• WHAT TO DO
Omit the images, then output each of the records below exactly.

(Pictures paired with source code)
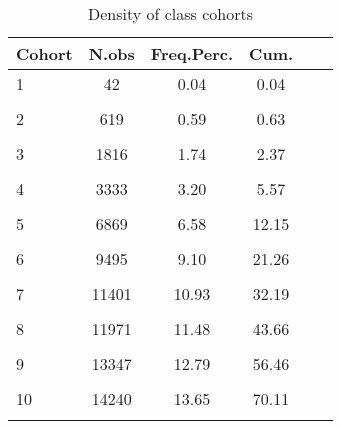 
\begin{table}\centering
    \def\sym#1{\ifmmode^{#1}\else\(^{#1}\)\fi}
    \caption{Density of class cohorts \label{desc-cohort}}
    
    \begin{tabular}{l*{5}{c}}
    
    \hline
                \multicolumn{1}{c}{Cohort} & \multicolumn{1}{c}{N.obs} &  \multicolumn{1}{c}{Freq.Perc.} & \multicolumn{1}{c}{Cum.}\\
    \hline
    1           &          42         & 0.04      &  0.04\\
                &                     \\
    
    2           &         619    &0.59     &   0.63       \\
                &                     \\
    
    3           &        1816    & 1.74     &   2.37    \\
                &                     \\
    
    4           &        3333   & 3.20   &     5.57     \\
                &                     \\
    
    5           &        6869    &6.58     &  12.15     \\
                &                     \\
    
    6           &        9495    &9.10   &    21.26     \\
                &                     \\
    
    7           &       11401     &10.93   &    32.19    \\
                &                     \\
    
    8           &       11971    &11.48      & 43.66     \\
                &                     \\
    
    9           &       13347    &12.79     &  56.46     \\
                &                     \\
    
    10          &       14240    & 13.65  &     70.11    \\
                &                     \\
    

\end{tabular}
\end{table}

• FINISHED TASK
\begin{table}\centering
    \def\sym#1{\ifmmode^{#1}\else\(^{#1}\)\fi}
    \caption{Density of class cohorts \label{desc-cohort}}
    
    \begin{tabular}{l*{5}{c}}
    
    \hline
                \multicolumn{1}{c}{Cohort} & \multicolumn{1}{c}{N.obs} &  \multicolumn{1}{c}{Freq.Perc.} & \multicolumn{1}{c}{Cum.}\\
    \hline
    1           &          42         & 0.04      &  0.04\\
                &                     \\
    
    2           &         619    &0.59     &   0.63       \\
                &                     \\
    
    3           &        1816    & 1.74     &   2.37    \\
                &                     \\
    
    4           &        3333   & 3.20   &     5.57     \\
                &                     \\
    
    5           &        6869    &6.58     &  12.15     \\
                &                     \\
    
    6           &        9495    &9.10   &    21.26     \\
                &                     \\
    
    7           &       11401     &10.93   &    32.19    \\
                &                     \\
    
    8           &       11971    &11.48      & 43.66     \\
                &                     \\
    
    9           &       13347    &12.79     &  56.46     \\
                &                     \\
    
    10          &       14240    & 13.65  &     70.11    \\
                &                     \\
    

\end{tabular}
\end{table}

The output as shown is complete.